Minister of Economic Affairs Chang Chia-juch (張家祝) yesterday said a modified fuel pricing formula used by state-run refiner CPC Corp, Taiwan (CPC, 台灣中油) would be announced in May at the earliest.
“We are aware of the public’s sentiment toward the current fuel pricing mechanism. We will try to come up with a fairer pricing system,” Chang told the legislature’s Economics Committee.
The ministry last month sought consultation from two market research houses — the Taiwan Institute of Economic Research (台灣經濟研究院) and Taiwan Research Institute (台灣綜合研究院) — about CPC’s pricing formula.
The two institutes were asked to deliver their proposals within three months and the ministry will then work on improving CPC’s pricing mechanism, Chang said.
However, when asked by legislators if CPC could incorporate “misery indices” — the nation’s unemployment rate and inflation rate — while amending its pricing formula, Chang said the suggestion was impractical.

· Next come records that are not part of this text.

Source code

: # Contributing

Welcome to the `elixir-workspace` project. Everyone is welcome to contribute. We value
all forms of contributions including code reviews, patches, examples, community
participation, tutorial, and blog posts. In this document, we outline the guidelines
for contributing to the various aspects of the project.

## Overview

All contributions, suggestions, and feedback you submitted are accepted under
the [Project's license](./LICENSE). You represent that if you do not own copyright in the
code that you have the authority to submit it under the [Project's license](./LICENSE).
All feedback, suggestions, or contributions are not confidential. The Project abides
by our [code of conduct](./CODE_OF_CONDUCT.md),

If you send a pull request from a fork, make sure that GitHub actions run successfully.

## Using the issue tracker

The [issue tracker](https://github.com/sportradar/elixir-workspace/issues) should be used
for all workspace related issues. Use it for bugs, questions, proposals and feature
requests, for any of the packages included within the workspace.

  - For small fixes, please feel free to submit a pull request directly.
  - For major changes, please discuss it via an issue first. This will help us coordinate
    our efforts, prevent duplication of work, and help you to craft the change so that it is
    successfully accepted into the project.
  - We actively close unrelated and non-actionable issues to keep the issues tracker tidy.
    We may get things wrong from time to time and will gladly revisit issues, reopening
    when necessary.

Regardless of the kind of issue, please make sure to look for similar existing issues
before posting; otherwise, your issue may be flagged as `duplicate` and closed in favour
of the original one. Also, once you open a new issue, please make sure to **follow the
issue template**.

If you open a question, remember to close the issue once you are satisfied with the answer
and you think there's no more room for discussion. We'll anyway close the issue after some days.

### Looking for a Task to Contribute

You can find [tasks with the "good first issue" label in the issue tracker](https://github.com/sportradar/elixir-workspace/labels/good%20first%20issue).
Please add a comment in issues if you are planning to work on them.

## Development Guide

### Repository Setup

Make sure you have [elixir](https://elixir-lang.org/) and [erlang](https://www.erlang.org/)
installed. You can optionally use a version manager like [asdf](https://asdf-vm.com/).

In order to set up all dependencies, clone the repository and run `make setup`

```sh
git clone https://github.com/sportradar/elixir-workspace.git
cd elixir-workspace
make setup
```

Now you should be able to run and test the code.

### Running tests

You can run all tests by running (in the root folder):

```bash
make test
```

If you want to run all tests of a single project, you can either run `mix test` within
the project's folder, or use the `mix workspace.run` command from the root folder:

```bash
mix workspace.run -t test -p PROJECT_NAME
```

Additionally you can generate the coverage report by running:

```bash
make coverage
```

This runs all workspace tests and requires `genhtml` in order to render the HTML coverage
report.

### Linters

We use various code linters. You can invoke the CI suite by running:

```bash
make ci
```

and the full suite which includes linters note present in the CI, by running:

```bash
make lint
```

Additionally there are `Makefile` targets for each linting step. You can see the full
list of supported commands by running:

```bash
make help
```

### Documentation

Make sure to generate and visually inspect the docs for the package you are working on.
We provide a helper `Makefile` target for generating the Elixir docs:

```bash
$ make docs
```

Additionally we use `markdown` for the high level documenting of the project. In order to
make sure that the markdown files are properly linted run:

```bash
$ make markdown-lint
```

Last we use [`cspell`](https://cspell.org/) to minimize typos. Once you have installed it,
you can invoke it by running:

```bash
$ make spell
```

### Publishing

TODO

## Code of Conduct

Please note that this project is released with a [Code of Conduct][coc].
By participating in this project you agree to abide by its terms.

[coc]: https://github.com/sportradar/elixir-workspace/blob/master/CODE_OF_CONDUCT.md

“It is diffcult for CPC to factor in ‘misery indices’ when setting prices for fuel. We will carefully redesign the formula and make a thorough review of it,” he said.
Meanwhile, CPC chairman Lin Sheng-chung (林聖忠) said the company currently priced its fuel products based 70 percent on Dubai crude oil prices and 30 percent on Brent crude oil prices.
CPC reviews the two measures and makes adjustment to fuel prices on a weekly basis.
Lin said based on barrels purchased by CPC, the company is to make adjustments to its formula and may lower the percentage of Dubai crude oil to 65 percent and increase the Brent crude oil ratio to 35 percent.